### WHAT YOU HAVE TO DO
I would like each line of the data that holds the word "memo" copied out.

Data records:
=== Section Start ===

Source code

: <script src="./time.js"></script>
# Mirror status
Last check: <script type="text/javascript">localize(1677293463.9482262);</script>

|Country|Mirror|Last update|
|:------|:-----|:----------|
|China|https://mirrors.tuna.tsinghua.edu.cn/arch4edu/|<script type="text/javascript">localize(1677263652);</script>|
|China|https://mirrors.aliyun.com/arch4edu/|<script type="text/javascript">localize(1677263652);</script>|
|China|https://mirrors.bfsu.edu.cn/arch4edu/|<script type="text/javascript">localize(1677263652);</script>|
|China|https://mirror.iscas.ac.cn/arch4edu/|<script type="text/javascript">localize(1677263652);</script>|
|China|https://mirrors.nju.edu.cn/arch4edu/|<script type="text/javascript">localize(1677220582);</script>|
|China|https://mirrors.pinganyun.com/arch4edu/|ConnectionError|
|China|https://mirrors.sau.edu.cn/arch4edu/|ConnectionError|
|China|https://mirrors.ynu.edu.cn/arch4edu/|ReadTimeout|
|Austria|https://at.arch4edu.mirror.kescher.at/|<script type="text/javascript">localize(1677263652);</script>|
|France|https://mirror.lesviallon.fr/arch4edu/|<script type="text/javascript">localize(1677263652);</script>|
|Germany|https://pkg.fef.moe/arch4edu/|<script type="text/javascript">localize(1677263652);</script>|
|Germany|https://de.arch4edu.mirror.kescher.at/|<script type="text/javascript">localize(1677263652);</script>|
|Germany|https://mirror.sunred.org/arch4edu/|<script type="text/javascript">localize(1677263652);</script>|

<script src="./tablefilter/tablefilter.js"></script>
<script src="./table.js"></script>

=== Section End ===
=== Section Start ===

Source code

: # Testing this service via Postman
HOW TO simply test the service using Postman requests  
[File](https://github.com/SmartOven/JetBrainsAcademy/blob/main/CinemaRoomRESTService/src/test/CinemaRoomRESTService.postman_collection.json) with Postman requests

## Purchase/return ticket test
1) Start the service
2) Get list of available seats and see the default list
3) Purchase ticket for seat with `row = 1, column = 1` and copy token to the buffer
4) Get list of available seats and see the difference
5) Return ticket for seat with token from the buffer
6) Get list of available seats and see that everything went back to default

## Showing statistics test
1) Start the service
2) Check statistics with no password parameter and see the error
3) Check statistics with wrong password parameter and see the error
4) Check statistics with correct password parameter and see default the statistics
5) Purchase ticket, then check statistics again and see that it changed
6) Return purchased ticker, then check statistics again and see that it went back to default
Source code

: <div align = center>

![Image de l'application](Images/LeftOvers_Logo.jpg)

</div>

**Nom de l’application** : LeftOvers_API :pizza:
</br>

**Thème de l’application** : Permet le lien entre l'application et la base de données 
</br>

=== Section End ===
=== Section Start ===

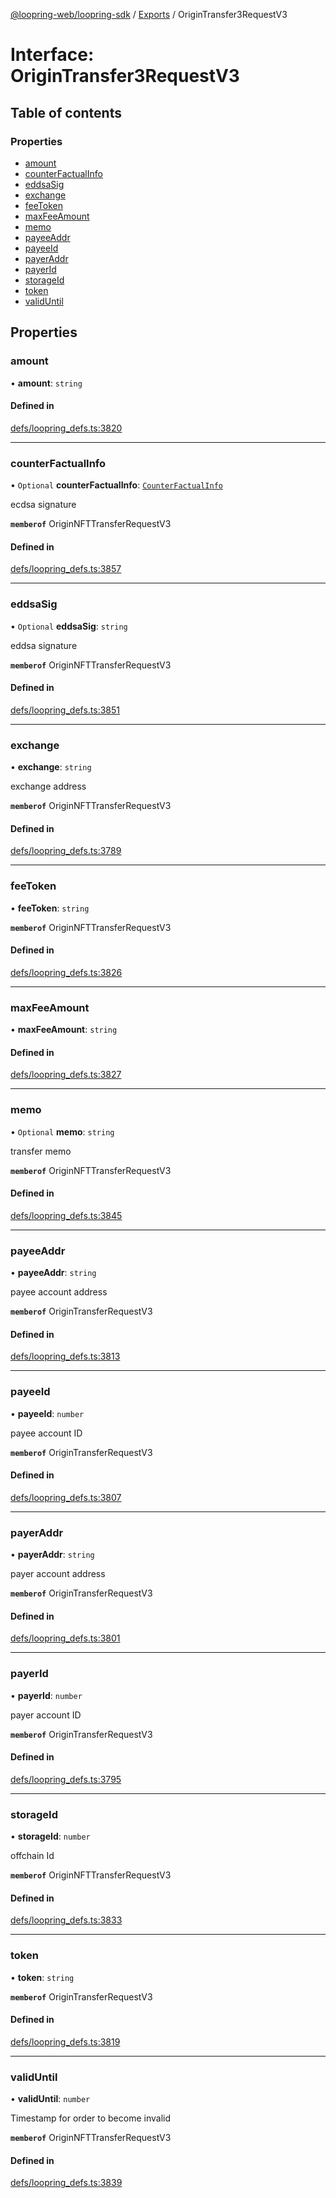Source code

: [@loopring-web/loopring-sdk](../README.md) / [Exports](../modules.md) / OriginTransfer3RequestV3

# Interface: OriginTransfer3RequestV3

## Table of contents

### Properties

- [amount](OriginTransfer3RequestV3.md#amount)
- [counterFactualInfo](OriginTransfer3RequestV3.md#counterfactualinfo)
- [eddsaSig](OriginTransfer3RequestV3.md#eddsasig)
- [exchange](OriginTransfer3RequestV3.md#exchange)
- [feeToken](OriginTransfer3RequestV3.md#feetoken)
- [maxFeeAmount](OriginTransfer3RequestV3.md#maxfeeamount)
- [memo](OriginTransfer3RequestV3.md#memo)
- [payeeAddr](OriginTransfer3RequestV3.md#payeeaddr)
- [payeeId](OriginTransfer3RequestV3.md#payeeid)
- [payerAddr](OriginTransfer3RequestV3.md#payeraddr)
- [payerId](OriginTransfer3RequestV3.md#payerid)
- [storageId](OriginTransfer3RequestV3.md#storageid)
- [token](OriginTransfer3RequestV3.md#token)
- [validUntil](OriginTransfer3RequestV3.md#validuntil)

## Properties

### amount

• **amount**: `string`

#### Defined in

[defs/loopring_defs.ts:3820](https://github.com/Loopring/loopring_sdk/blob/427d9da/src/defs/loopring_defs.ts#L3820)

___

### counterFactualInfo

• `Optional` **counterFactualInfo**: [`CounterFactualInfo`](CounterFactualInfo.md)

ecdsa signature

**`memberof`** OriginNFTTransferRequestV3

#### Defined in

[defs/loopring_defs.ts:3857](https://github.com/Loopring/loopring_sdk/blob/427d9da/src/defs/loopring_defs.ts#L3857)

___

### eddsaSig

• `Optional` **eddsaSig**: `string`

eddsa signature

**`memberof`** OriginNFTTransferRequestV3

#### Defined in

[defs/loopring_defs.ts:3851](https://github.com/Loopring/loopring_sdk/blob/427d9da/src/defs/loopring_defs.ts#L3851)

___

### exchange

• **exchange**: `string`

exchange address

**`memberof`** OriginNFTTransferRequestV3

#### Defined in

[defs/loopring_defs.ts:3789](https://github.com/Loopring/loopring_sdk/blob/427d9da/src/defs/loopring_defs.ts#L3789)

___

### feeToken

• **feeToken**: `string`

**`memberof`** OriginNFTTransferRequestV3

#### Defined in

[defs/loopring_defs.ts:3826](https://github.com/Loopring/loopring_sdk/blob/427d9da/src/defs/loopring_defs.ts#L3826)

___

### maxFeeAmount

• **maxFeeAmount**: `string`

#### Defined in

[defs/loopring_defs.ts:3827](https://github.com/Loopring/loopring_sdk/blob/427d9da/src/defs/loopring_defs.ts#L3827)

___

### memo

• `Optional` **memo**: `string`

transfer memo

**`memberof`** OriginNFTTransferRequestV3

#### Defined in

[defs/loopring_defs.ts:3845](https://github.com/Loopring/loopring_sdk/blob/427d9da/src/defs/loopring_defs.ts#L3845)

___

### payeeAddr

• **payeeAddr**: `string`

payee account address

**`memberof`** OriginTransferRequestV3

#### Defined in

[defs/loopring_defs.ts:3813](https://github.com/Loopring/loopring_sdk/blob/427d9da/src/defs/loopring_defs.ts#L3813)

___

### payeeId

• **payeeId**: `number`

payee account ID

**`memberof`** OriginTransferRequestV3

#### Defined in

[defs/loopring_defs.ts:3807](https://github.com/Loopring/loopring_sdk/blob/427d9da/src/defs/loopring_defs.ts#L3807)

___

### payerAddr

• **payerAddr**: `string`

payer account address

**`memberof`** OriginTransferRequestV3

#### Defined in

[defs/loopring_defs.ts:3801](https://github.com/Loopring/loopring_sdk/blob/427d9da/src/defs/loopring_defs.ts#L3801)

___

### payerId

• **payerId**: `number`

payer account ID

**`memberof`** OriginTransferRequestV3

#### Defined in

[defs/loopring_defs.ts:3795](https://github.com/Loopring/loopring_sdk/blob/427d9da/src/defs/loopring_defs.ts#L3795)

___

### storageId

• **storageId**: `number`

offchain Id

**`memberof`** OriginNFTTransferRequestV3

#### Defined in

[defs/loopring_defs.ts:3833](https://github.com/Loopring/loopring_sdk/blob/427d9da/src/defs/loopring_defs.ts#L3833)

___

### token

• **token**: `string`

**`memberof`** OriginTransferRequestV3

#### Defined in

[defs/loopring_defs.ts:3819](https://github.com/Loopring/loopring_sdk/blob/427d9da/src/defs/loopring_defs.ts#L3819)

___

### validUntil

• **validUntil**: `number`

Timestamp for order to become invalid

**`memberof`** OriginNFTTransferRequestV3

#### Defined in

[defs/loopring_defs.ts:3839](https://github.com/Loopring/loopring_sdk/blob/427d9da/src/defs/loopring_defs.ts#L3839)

=== Section End ===

### EXERCISE ANSWER
- [memo](OriginTransfer3RequestV3.md#memo)
### memo
• `Optional` **memo**: `string`
transfer memo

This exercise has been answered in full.